Users on the platform come focused on their long-term goals, minimizing or eliminating costs and building a diversified portfolio of investments in their various accounts.

This allows users to save up for a down payment on a home, pay off a car loan, build up an emergency fund, save money for retirement and accomplish most any other money goal you can set.

Many have likely used a mix of short- and long-term investments to accomplish these goals, mostly with instruments like stocks, ETFs and cash, all of which the M1 Finance platform can handle.

When choosing M1 Finance as your financial platform, you have control over the investments in your portfolio by creating a custom investment portfolio.

By opening an investment account with a minimum of $100 (or $500 for an individual retirement account), you can start building your own portfolio or choosing from 80+ pre-built expert portfolios called “pies.”

Once you choose the investments right for you and your goals, you can enable automated transfers and employ Dynamic Rebalancing to avoid ever needing to place manual trades again.

Set up your auto-invest preferences to sweep idle cash when your cash balance exceeds $25 with these other tools and sit back.

Users are able to increase the amount they can invest on the platform through joint brokerage accounts and custodial accounts. These accounts from the free stock app offer significant financial flexibility by investing alongside a significant other or your child.

This article will talk about the joint and custodial accounts available on M1 Finance, how to set them up, what they can do and how they work.

Types of Brokerage Accounts on M1 Finance

man reviewing information on computer medium

M1 Finance offers several types of investment accounts on the platform. Each comes with unique advantages and disadvantages:

→ Brokerage Accounts

  • Individual brokerage accounts
  • Joint brokerage accounts

→ Retirement Accounts

  • Individual retirement accounts
    • Traditional IRA
    • Roth IRA
    • Simplified Employee Pension (SEP) IRA

→ Custodial Accounts

  • Custodial account for minors

→ Trust Accounts

  • Trust accounts for beneficiaries

What is a Joint Brokerage Account?

couple reviewing investments

The most basic type of investment account is an individual brokerage account.

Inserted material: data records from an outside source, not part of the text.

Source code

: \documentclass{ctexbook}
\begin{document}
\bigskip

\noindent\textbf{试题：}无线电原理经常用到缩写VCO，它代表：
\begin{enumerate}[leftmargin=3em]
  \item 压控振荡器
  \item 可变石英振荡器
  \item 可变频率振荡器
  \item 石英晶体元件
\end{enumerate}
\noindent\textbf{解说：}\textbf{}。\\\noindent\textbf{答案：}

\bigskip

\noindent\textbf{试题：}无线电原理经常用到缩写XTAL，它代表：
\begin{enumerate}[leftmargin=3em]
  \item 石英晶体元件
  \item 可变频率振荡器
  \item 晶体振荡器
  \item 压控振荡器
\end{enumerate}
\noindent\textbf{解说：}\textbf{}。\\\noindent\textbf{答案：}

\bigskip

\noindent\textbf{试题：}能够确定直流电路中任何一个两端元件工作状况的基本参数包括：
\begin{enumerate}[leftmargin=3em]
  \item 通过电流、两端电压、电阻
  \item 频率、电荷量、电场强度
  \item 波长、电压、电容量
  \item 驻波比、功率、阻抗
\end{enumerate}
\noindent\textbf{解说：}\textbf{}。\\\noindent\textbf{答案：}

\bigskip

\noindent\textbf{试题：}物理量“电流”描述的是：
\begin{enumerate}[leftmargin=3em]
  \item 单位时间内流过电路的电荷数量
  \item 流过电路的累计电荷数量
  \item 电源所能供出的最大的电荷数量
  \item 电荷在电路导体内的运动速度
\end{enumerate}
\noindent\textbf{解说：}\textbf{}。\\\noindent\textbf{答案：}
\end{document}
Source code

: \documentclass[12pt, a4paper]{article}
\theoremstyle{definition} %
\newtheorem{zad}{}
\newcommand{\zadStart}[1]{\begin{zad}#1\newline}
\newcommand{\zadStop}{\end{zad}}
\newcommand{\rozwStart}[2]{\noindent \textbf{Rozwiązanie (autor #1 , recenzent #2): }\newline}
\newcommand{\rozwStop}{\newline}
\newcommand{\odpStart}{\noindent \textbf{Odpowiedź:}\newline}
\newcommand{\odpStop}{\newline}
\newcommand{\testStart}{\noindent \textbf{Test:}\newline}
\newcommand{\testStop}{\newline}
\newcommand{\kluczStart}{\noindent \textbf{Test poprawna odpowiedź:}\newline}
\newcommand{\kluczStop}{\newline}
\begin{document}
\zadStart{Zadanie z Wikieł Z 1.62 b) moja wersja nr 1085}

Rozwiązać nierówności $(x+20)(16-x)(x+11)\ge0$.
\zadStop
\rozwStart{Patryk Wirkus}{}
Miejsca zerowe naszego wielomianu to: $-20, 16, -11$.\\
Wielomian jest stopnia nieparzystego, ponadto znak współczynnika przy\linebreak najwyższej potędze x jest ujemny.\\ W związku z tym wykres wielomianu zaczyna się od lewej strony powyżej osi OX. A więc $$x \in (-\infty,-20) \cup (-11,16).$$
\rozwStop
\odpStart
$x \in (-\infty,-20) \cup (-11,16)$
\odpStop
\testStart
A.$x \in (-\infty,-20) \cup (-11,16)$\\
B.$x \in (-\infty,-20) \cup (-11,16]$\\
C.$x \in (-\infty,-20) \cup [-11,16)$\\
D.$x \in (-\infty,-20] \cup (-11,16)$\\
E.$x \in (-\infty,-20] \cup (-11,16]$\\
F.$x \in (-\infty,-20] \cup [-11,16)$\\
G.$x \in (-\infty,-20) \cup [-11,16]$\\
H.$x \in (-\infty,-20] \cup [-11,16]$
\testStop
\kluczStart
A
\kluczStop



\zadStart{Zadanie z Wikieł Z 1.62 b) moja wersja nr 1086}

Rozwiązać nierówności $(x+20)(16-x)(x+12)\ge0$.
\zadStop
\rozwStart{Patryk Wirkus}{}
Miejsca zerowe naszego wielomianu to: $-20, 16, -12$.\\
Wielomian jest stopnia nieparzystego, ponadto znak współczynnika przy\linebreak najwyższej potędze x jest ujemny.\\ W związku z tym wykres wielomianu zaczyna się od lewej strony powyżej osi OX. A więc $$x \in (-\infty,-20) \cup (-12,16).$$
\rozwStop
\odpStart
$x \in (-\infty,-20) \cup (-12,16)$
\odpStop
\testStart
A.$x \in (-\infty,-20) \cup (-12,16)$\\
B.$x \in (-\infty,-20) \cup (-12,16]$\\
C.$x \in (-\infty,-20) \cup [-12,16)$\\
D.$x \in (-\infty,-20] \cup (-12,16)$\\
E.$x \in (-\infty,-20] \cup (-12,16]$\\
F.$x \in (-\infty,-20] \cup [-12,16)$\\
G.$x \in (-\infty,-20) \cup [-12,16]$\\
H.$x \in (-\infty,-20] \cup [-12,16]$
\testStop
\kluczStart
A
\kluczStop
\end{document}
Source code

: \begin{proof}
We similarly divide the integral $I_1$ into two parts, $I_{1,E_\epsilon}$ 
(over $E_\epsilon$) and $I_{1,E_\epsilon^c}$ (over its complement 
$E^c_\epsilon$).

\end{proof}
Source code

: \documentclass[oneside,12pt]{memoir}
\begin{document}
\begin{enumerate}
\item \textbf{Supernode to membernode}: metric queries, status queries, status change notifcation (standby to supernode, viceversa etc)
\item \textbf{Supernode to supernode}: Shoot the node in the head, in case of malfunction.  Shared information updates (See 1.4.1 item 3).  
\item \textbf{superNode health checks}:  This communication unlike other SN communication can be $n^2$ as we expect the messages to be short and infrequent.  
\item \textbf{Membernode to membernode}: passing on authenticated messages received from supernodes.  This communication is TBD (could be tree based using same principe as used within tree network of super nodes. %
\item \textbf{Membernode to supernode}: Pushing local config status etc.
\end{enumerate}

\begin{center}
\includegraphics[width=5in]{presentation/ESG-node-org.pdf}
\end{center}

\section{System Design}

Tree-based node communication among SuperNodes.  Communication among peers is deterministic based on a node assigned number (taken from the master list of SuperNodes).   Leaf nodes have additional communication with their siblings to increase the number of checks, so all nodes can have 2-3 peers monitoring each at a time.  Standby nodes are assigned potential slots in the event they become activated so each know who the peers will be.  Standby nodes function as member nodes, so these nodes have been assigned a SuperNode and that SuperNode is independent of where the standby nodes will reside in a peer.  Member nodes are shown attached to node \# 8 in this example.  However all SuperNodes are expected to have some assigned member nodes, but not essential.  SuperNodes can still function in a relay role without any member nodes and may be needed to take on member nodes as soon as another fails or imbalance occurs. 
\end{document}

This is an account held under one person’s name alone.

You can invest in taxable assets through the account, meaning you pay taxes on any gains you make or can use your losses to offset other gains or otherwise lower your taxable income by up to $3,000 per year.

Joint brokerage accounts gives two or more people equal ownership over the account and the assets held within it.

Joint account holders can make trades for themselves or on behalf of the other person with all profits and losses being shared equally between them.

These accounts commonly get used between married couples, parents with children 18 and older, or for adults who care for their elderly parents.

Other arrangements exist, but these are the most common instances of when you might wish to use a joint brokerage account to manage your investment dollars.

Joint brokerage accounts allow multiple people to have control over the account, including making trades, initiating deposits and withdrawals and partaking in other related investment account actions and decisions.

Joint brokerage accounts can serve as an effective way to pool money together for a common purpose, such as saving for a home, setting aside extra money outside of retirement accounts or another shared money goal.

Typically, these accounts work well when both (or all) individuals involved contribute to the account on a pre-set schedule. This ensures all parties are working toward their common goals.

Often, couples set up joint brokerage accounts to simplify their finances. Managing one joint account can save time and effort as compared to managing separate individual investment accounts.

This all gives you more financial firepower in one investment account. Because you have the assets which otherwise would sit in two individual accounts, invested in your joint brokerage account.

Make no mistake, however, having a joint brokerage account can also carry some disadvantages.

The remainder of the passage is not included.